Image: Hillary Clinton Is Joined By Maggie Hassan And Elizabeth Warren On Campaign Trail In NH
MANCHESTER, NH - OCTOBER 24: U.S. Sen. Elizabeth Warren (D-MA) speaks during a campaign rally with democratic presidential nominee former Secretary of State Hillary Clinton at St Saint Anselm College on October 24, 2016 in Manchester, New Hampshire. With just over two weeks to go until the election, Hillary Clinton is campaigning in New Hampshire. (Photo by Justin Sullivan/Getty Images)Justin Sullivan / Getty Images

Massachusetts Senator Elizabeth Warren vowed that the Democratic Party would "stand up to bigotry" in the wake of the election of Donald Trump and said the president-elect "encouraged a toxic stew of hatred and fear” during the 2016 presidential campaign.

"We will stand up to bigotry. No compromises ever on this one. Bigotry in all its forms," Warren said in a speech Thursday to the AFLO-CIO labor federation. “We will fight back against attacks on Latinos, on African Americans, on women’s, on Muslims, on immigrants, on disabled Americans, on anyone.”

“Whether Donald Trump sits in a glass tower or sits in the White House, we will not give an inch on this, not now, not ever,” Warren added. The Democratic firebrand was vocal in her criticism of Trump during the presidential campaign, engaging in several Twitter battles with the then-Republican nominee and campaigning across key battleground states for Democratic nominee Hillary Clinton.

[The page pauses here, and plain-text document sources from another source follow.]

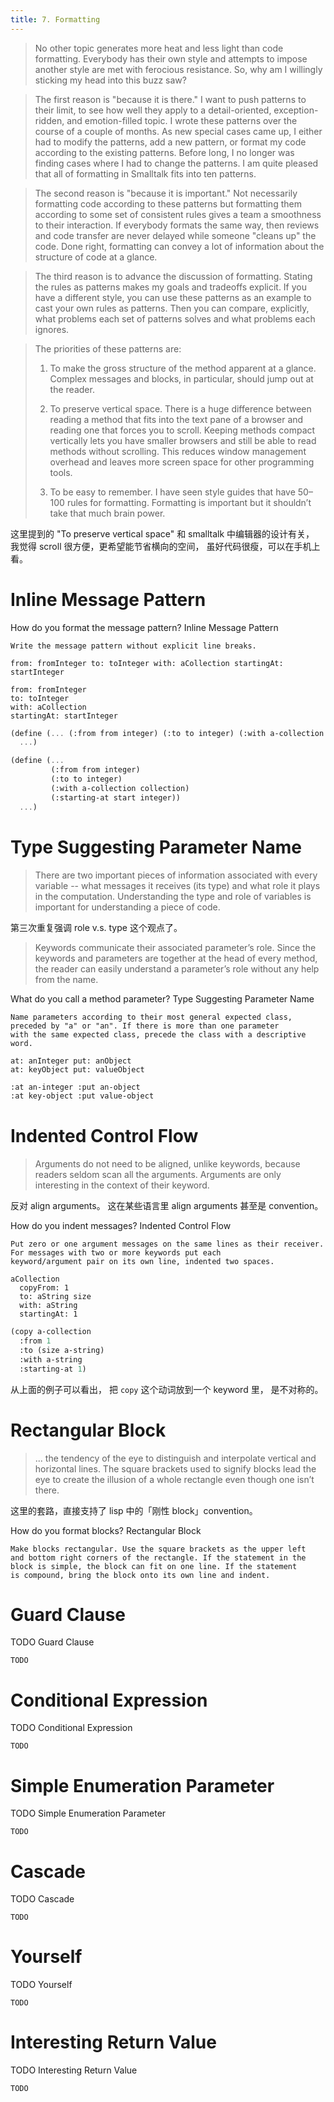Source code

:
 ```yaml
---
title: 7. Formatting
---
```


> No other topic generates more heat and less light than code
> formatting. Everybody has their own style and attempts to impose
> another style are met with ferocious resistance. So, why am I
> willingly sticking my head into this buzz saw?

> The first reason is "because it is there." I want to push patterns
> to their limit, to see how well they apply to a detail-oriented,
> exception-ridden, and emotion-filled topic. I wrote these patterns
> over the course of a couple of months. As new special cases came up,
> I either had to modify the patterns, add a new pattern, or format my
> code according to the existing patterns. Before long, I no longer
> was finding cases where I had to change the patterns. I am quite
> pleased that all of formatting in Smalltalk fits into ten patterns.

> The second reason is "because it is important." Not necessarily
> formatting code according to these patterns but formatting them
> according to some set of consistent rules gives a team a smoothness
> to their interaction. If everybody formats the same way, then
> reviews and code transfer are never delayed while someone "cleans
> up" the code. Done right, formatting can convey a lot of information
> about the structure of code at a glance.

> The third reason is to advance the discussion of formatting.
> Stating the rules as patterns makes my goals and tradeoffs explicit.
> If you have a different style, you can use these patterns as an
> example to cast your own rules as patterns. Then you can compare,
> explicitly, what problems each set of patterns solves and what
> problems each ignores.

> The priorities of these patterns are:
>
> 1. To make the gross structure of the method apparent at a glance.
>    Complex messages and blocks, in particular, should jump out at
>    the reader.
>
> 2. To preserve vertical space. There is a huge difference between
>    reading a method that fits into the text pane of a browser and
>    reading one that forces you to scroll. Keeping methods compact
>    vertically lets you have smaller browsers and still be able to
>    read methods without scrolling. This reduces window management
>    overhead and leaves more screen space for other programming
>    tools.
>
> 3. To be easy to remember. I have seen style guides that have 50–100
>    rules for formatting. Formatting is important but it shouldn’t
>    take that much brain power.

这里提到的 "To preserve vertical space"
和 smalltalk 中编辑器的设计有关，
我觉得 scroll 很方便，更希望能节省横向的空间，
虽好代码很瘦，可以在手机上看。

# Inline Message Pattern

<question>
  How do you format the message pattern?

  <answer>
    Inline Message Pattern

    Write the message pattern without explicit line breaks.
  </answer>
</question>

```smalltalk
from: fromInteger to: toInteger with: aCollection startingAt: startInteger

from: fromInteger
to: toInteger
with: aCollection
startingAt: startInteger
```

```scheme
(define (... (:from from integer) (:to to integer) (:with a-collection collection) (:starting-at start integer))
  ...)

(define (...
         (:from from integer)
         (:to to integer)
         (:with a-collection collection)
         (:starting-at start integer))
  ...)
```

# Type Suggesting Parameter Name

> There are two important pieces of information associated with every
> variable -- what messages it receives (its type) and what role it
> plays in the computation. Understanding the type and role of
> variables is important for understanding a piece of code.

第三次重复强调 role v.s. type 这个观点了。

> Keywords communicate their associated parameter’s role. Since the
> keywords and parameters are together at the head of every method,
> the reader can easily understand a parameter’s role without any
> help from the name.

<question>
  What do you call a method parameter?

  <answer>
    Type Suggesting Parameter Name

    Name parameters according to their most general expected class,
    preceded by "a" or "an". If there is more than one parameter
    with the same expected class, precede the class with a descriptive word.
  </answer>
</question>

```smalltalk
at: anInteger put: anObject
at: keyObject put: valueObject
```

```scheme
:at an-integer :put an-object
:at key-object :put value-object
```

# Indented Control Flow

> Arguments do not need to be aligned, unlike keywords, because
> readers seldom scan all the arguments. Arguments are only
> interesting in the context of their keyword.

反对 align arguments。
这在某些语言里 align arguments 甚至是 convention。

<question>
  How do you indent messages?

  <answer>
    Indented Control Flow

    Put zero or one argument messages on the same lines as their receiver.
    For messages with two or more keywords put each
    keyword/argument pair on its own line, indented two spaces.
  </answer>
</question>

```smalltalk
aCollection
  copyFrom: 1
  to: aString size
  with: aString
  startingAt: 1
```

```scheme
(copy a-collection
  :from 1
  :to (size a-string)
  :with a-string
  :starting-at 1)
```

从上面的例子可以看出，
把 `copy` 这个动词放到一个 keyword 里，
是不对称的。

# Rectangular Block

> ... the tendency of the eye to distinguish and interpolate vertical
> and horizontal lines. The square brackets used to signify blocks
> lead the eye to create the illusion of a whole rectangle even though
> one isn’t there.

这里的套路，直接支持了 lisp 中的「刚性 block」convention。

<question>
  How do you format blocks?

  <answer>
    Rectangular Block

    Make blocks rectangular. Use the square brackets as the upper left
    and bottom right corners of the rectangle. If the statement in the
    block is simple, the block can fit on one line. If the statement
    is compound, bring the block onto its own line and indent.
  </answer>
</question>

# Guard Clause

<question>
  TODO

  <answer>
    Guard Clause

    TODO
  </answer>
</question>

# Conditional Expression

<question>
  TODO

  <answer>
    Conditional Expression

    TODO
  </answer>
</question>

# Simple Enumeration Parameter

<question>
  TODO

  <answer>
    Simple Enumeration Parameter

    TODO
  </answer>
</question>

# Cascade

<question>
  TODO

  <answer>
    Cascade

    TODO
  </answer>
</question>

# Yourself

<question>
  TODO

  <answer>
    Yourself

    TODO
  </answer>
</question>

# Interesting Return Value

<question>
  TODO

  <answer>
    Interesting Return Value

    TODO
  </answer>
</question>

Later Thursday, in an exclusive interview with MSNBC's Rachel Maddow, Warren said "this is painful, this really and truly hurts and we have to remember how Donald Trump started this campaign ... his entire campaign was fueled on racism and bigotry."

Related: Obama Hosts Trump at White House for First Meeting After Election

“He won — and now Latinos and Muslim-American children are worried about what will happen to their families,” she said in the earlier speech. "LGBT couples are worried that their marriages could be dissolved by a Trump-Pence Supreme Court. Women are worried that their access to desperately needed health services will disappear.”

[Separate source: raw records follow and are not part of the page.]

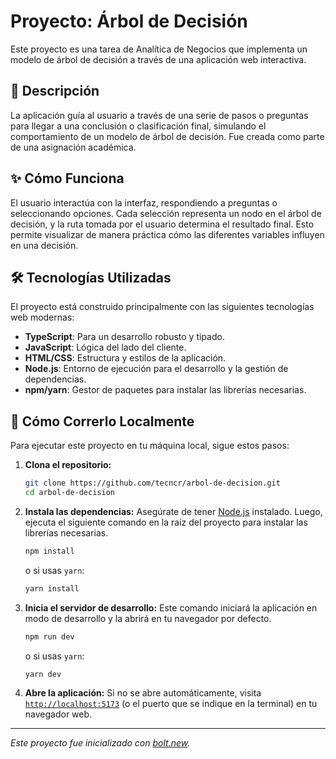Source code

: # Proyecto: Árbol de Decisión

Este proyecto es una tarea de Analítica de Negocios que implementa un modelo de árbol de decisión a través de una aplicación web interactiva.

## 📝 Descripción

La aplicación guía al usuario a través de una serie de pasos o preguntas para llegar a una conclusión o clasificación final, simulando el comportamiento de un modelo de árbol de decisión. Fue creada como parte de una asignación académica.

## ✨ Cómo Funciona

El usuario interactúa con la interfaz, respondiendo a preguntas o seleccionando opciones. Cada selección representa un nodo en el árbol de decisión, y la ruta tomada por el usuario determina el resultado final. Esto permite visualizar de manera práctica cómo las diferentes variables influyen en una decisión.

## 🛠️ Tecnologías Utilizadas

El proyecto está construido principalmente con las siguientes tecnologías web modernas:

- **TypeScript**: Para un desarrollo robusto y tipado.
- **JavaScript**: Lógica del lado del cliente.
- **HTML/CSS**: Estructura y estilos de la aplicación.
- **Node.js**: Entorno de ejecución para el desarrollo y la gestión de dependencias.
- **npm/yarn**: Gestor de paquetes para instalar las librerías necesarias.

## 🚀 Cómo Correrlo Localmente

Para ejecutar este proyecto en tu máquina local, sigue estos pasos:

1.  **Clona el repositorio:**
    ```bash
    git clone https://github.com/tecncr/arbol-de-decision.git
    cd arbol-de-decision
    ```

2.  **Instala las dependencias:**
    Asegúrate de tener [Node.js](https://nodejs.org/) instalado. Luego, ejecuta el siguiente comando en la raíz del proyecto para instalar las librerías necesarias.
    ```bash
    npm install
    ```
    o si usas `yarn`:
    ```bash
    yarn install
    ```

3.  **Inicia el servidor de desarrollo:**
    Este comando iniciará la aplicación en modo de desarrollo y la abrirá en tu navegador por defecto.
    ```bash
    npm run dev
    ```
    o si usas `yarn`:
    ```bash
    yarn dev
    ```

4.  **Abre la aplicación:**
    Si no se abre automáticamente, visita [`http://localhost:5173`](http://localhost:5173) (o el puerto que se indique en la terminal) en tu navegador web.

---
*Este proyecto fue inicializado con [bolt.new](https://bolt.new).*
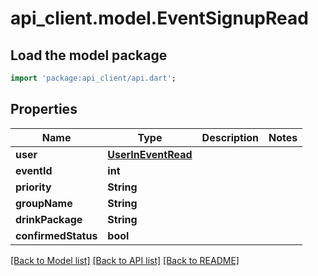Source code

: # api_client.model.EventSignupRead

## Load the model package
```dart
import 'package:api_client/api.dart';
```

## Properties
Name | Type | Description | Notes
------------ | ------------- | ------------- | -------------
**user** | [**UserInEventRead**](UserInEventRead.md) |  | 
**eventId** | **int** |  | 
**priority** | **String** |  | 
**groupName** | **String** |  | 
**drinkPackage** | **String** |  | 
**confirmedStatus** | **bool** |  | 

[[Back to Model list]](../README.md#documentation-for-models) [[Back to API list]](../README.md#documentation-for-api-endpoints) [[Back to README]](../README.md)


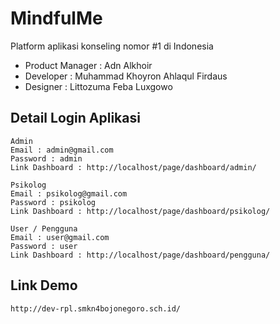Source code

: # MindfulMe 
Platform aplikasi konseling nomor #1 di Indonesia

- Product Manager : Adn Alkhoir
- Developer : Muhammad Khoyron Ahlaqul Firdaus
- Designer : Littozuma Feba Luxgowo


## Detail Login Aplikasi 
```text
Admin
Email : admin@gmail.com
Password : admin
Link Dashboard : http://localhost/page/dashboard/admin/

Psikolog
Email : psikolog@gmail.com
Password : psikolog
Link Dashboard : http://localhost/page/dashboard/psikolog/

User / Pengguna
Email : user@gmail.com
Password : user
Link Dashboard : http://localhost/page/dashboard/pengguna/

```

## Link Demo 
```
http://dev-rpl.smkn4bojonegoro.sch.id/
```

Warren said that while many Americans have a right to be worried about a Trump presidency as president-elect, Trump “has an opportunity to chart a different course: to govern for all Americans and to respect our institutions.”

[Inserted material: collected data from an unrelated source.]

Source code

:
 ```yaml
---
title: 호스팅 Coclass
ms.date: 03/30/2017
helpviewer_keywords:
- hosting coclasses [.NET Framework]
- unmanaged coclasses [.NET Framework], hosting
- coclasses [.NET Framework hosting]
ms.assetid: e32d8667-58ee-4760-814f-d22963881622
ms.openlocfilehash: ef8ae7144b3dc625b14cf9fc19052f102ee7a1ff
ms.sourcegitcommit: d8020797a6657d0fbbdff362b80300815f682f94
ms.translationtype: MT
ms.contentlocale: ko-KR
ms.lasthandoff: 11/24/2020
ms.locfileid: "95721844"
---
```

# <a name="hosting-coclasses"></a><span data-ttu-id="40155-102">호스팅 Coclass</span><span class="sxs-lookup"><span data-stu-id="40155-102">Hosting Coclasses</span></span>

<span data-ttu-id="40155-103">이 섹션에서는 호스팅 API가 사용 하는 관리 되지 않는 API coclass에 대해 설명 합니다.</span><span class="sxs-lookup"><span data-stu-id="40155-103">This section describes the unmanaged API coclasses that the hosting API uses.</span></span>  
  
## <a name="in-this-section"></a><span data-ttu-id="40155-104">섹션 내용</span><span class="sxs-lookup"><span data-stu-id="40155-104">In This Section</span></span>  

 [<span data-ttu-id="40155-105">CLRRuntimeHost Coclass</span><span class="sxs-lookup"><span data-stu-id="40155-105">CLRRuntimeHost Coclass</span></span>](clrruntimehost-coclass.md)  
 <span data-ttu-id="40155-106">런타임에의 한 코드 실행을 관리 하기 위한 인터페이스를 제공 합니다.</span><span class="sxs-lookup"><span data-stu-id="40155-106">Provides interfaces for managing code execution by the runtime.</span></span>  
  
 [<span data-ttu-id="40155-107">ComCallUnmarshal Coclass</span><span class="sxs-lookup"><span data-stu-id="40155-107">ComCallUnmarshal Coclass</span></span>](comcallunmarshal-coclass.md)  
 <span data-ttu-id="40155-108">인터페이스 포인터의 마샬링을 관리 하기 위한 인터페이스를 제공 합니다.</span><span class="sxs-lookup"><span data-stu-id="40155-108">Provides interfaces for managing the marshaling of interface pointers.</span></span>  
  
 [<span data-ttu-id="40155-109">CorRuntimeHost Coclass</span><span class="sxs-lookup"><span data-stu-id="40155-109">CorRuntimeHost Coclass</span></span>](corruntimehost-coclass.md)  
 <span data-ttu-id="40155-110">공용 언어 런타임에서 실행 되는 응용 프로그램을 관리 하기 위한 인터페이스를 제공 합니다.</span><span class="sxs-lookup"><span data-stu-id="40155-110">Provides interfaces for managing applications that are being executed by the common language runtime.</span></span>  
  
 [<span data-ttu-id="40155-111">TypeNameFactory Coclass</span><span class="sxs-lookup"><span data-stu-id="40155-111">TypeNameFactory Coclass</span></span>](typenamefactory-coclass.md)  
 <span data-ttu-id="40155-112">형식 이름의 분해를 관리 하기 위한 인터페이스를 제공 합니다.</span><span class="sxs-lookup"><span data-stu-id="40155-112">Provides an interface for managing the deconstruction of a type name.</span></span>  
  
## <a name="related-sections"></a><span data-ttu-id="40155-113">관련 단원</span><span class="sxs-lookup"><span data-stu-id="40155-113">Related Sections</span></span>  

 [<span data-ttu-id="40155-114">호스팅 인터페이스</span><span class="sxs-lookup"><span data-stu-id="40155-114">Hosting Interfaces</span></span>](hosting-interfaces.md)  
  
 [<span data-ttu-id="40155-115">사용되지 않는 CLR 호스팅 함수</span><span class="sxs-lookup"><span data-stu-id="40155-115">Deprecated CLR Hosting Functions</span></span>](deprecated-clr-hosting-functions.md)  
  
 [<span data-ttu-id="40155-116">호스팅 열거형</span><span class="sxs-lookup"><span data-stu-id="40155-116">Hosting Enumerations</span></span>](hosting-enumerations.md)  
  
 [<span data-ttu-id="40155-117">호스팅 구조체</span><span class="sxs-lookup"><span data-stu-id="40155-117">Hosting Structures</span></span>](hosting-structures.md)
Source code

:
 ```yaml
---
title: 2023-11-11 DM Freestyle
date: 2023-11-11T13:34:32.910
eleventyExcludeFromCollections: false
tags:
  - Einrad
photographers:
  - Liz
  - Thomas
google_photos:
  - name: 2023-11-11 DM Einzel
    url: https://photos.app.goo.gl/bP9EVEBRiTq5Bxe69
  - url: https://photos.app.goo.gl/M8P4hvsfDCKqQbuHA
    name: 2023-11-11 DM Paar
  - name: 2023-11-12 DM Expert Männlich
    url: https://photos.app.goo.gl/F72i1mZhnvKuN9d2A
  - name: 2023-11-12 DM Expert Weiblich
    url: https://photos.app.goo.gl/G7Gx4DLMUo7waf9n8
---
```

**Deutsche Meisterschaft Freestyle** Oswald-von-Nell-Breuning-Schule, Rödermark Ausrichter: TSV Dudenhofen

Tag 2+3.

Citing Trump’s victory speech early Wednesday, Warren said Trump then “pledged that he would be 'president for all' "of the American people.

“And when he takes the oath of office as the leader of our democracy and the leader of all Americans, I sincerely hope that he will fulfill that pledge with respect and concern for every single human being in this country,” she said. “No matter who they are, no matter where they come from, no matter what they believe, no matter whom they love.”

Related: Hillary Clinton's Loss Triggers Leadership Crisis for Democrats

Her sentiments were similar to one she gave in a statement to the Boston Globe on Wednesday, saying "President-elect Trump promised to rebuild our economy for working people" and offered to put her differences aside to work with him on that task.

But the senator warned Thursday that if Trump and the GOP “try to turn loose the big banks and financial institutions so they can once again gamble with our economy and bring it all crashing down, then we will fight them every step of the way. Every step.”

She told Maddow, "We are not turning this country over to what Donald Trump has sold, we are just not."

Warren again called on Trump to stick to his promise to be president "for all" Americans, and said she would "put aside" her differences with him to work on issues of economic security and reigning in Wall Street.

Warren also said she had spoken to Hilary Clinton since her defeat on Election Day.

"She has had 25 years of public service," Warren told Maddow. "That has been the defining feature of her life and this [losing] is hard."